• Le chateau Hanté de Rustefan

    JENOVEFA DE RUSTEPHAN

    De l'ancien manoir de Rustéphan, en la paroisse de Nizon (aujourd'hui rattachée à la commune de Pont-Aven, Finistère-Sud), il ne subsite que deux tours d'une vingtaine de mètres de hauteur, environnées de lierres, de ronces et d'herbes folles. Portes cintrées, fenêtres à croisillons, vastes cheminées, escaliers de pierre tournant autour d'un haut pilastre: tout cela est désormais en ruines. Les siècles, les intempéries et l'incurie générale ont eu raison de la noble demeure.

    Le visiteur est mis en garde:
    "Danger! Ruines. Ne pas approcher..."

    On approche quand même, au risque de voir se décrocher quelque pierre à peine soutenue par une branche de lierre.
    Si l'on se réfère aux registres de la Réformation de la Noblesse, on découvre qu'un Sire de Rustéphan fut, en 1426, Grand Echanson de France. Il est donc permis de penser que la demeure revêtit à l'époque une certaine allure. Et c'est sans doute, ce qu'il faut avoir à l'esprit pour comprendre tout le tragique de la passion qui lia l'héritière de Rustéphan, Jénovéfa, à un jeune clerc du nom de Jean le Flécher -en langue bretonne Yan ar Flécher- du village de Kerbleïz en Nizon.

    Le garçon, dit-on, avait toutes les qualités: beau, élégant, instruit, bien élevé. Il ne lui en manquait qu'une seule: il n'était pas noble. Et c'est là que vint le drame.

    Lorsque les parents de Jénovéfa comprirent qu'une mésalliance était en vue, ils intervinrent auprès des autorités écclésiastiques pour que Yannik fût ordonné prêtre le plus rapidement possible. Jénovéfa suppliait le jeune homme de ne pas accepter:
    -Yannik ar Flécher,croyez-moi, n'allez pas recevoir les ordres !
    -Je ne puis retourner à la maison, car je serai appelé parjure...
    -Vous ne vous souvenez donc plus de tous les propos qui ont couru sur nous deux? Vous avez donc perdu l'anneau que je donnai lorsque nous dansions ensemble?
    -Je n'ai point perdu votre anneau d'or. Dieu me l'a pris.(...). La main de Dieu me tient; il faut que j'aille aux ordres...

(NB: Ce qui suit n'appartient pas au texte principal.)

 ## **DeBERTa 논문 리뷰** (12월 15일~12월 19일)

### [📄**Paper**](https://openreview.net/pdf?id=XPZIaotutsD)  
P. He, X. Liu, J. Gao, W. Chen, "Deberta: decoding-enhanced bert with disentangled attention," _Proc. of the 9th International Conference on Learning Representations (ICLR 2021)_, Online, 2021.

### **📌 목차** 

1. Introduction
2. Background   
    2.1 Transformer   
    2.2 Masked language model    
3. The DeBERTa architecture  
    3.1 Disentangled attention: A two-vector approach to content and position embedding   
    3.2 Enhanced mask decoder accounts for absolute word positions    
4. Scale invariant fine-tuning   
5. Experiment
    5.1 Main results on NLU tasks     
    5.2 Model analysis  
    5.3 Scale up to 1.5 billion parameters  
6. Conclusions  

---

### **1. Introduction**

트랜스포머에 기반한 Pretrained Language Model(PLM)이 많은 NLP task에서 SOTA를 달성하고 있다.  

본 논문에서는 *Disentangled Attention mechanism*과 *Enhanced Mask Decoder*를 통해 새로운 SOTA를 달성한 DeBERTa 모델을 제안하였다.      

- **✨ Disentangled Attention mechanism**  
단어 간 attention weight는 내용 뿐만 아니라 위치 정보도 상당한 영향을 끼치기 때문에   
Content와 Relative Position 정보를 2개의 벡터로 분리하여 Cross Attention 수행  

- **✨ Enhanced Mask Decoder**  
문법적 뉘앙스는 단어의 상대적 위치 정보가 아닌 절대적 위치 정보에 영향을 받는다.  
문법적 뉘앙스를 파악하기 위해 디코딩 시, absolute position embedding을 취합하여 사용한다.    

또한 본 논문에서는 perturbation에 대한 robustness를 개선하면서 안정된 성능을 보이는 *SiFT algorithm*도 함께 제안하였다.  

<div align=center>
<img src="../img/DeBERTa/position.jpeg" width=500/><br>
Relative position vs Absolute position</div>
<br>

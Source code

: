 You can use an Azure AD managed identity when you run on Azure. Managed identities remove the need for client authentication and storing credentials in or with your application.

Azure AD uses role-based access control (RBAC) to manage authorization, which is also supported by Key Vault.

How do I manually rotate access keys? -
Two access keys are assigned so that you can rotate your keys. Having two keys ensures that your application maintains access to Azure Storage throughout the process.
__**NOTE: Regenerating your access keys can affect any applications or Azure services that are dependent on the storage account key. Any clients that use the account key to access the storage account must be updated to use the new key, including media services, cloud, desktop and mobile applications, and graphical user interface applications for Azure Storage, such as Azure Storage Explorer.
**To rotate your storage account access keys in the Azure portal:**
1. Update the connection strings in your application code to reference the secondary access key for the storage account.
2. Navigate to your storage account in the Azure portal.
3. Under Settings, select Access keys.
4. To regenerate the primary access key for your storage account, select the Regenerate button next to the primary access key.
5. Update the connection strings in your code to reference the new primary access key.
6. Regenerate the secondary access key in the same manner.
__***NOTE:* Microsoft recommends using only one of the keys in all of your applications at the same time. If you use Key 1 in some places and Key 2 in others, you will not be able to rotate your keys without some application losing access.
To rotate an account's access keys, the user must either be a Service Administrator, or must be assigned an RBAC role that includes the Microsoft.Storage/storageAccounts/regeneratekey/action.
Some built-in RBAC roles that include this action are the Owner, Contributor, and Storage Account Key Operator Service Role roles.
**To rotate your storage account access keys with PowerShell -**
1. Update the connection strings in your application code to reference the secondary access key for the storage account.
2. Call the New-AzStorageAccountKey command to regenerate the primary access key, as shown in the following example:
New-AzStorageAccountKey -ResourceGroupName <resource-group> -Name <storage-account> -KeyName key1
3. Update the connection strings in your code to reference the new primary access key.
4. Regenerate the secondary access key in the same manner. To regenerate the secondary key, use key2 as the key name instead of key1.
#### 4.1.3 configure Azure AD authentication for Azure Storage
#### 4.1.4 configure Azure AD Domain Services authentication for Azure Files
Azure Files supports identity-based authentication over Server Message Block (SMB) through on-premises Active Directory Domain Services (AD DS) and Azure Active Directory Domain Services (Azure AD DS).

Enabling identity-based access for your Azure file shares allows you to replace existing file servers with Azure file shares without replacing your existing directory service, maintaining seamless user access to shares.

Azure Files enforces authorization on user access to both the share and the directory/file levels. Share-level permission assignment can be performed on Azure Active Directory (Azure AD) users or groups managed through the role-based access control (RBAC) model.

    Et c'est ainsi que Yannik ar Flécher fut ordonné prêtre. Et lorsque fut venu le jour de sa première messe, à Penn-ar-Lenn, le Seigneur de Rustéphan déposa en offrande vingt écus d'or; la Dame, de son côté, en offrit dix...
    Mais si la messe commença, elle ne connut jamais de fin. Alors que le jeune prêtre célébrait l'office, il se mit soudain à pleurer. Jénovéfa se précipita vers l'autel et se jeta aux genoux de son ami.
    -Au nom de Dieu, Yan, arrêtez ! Vous êtes la cause de ma mort !
    Elle mourut en effet,. Au pied de l'autel. Et longtemps après le drame, selon les témoins, on vit le prêtre pleurer sur la tombe de Jénovéfa...

    Les années passèrent, et Yan ar Flécher disparut à son tour.

    Un jour que des jeunes gens étaient en train de danser sur le tertre du château, ils aperçurent à la lucarne du donjon la tête chauve d'un vieux prêtre aux yeux étincelants: le fantôme de Missire ar Flécher !

    Mais ce n'est pas tout: on assure que, vers minuit, on aperçoit dans ce qui fut la grande salle du manoir une bière recouverte d'un drap mortuaire, avec aux quatre coins, des cierges blancs comme on en faisait autrefois brûler pour les jeunes filles nobles.

    Et ceci encore: les vieilles gens de Nizon assurent que l'on continue de voir sur les murailles du château, une demoiselle en robe de satin vert, garnie de fleurs d'or, quelquefois chantant et le plus souvent pleurant.

    C'est tout ce qu'on peut dire aujourd'hui des impossibles amours de Jénovéfa de Rustéphan et du jeune clerc de Nizon Yannik ar Flécher.
    Le miracle d'une vieille ballade populaire, transcrite en langue bretonne, a permis que cela ne fût pas oublié.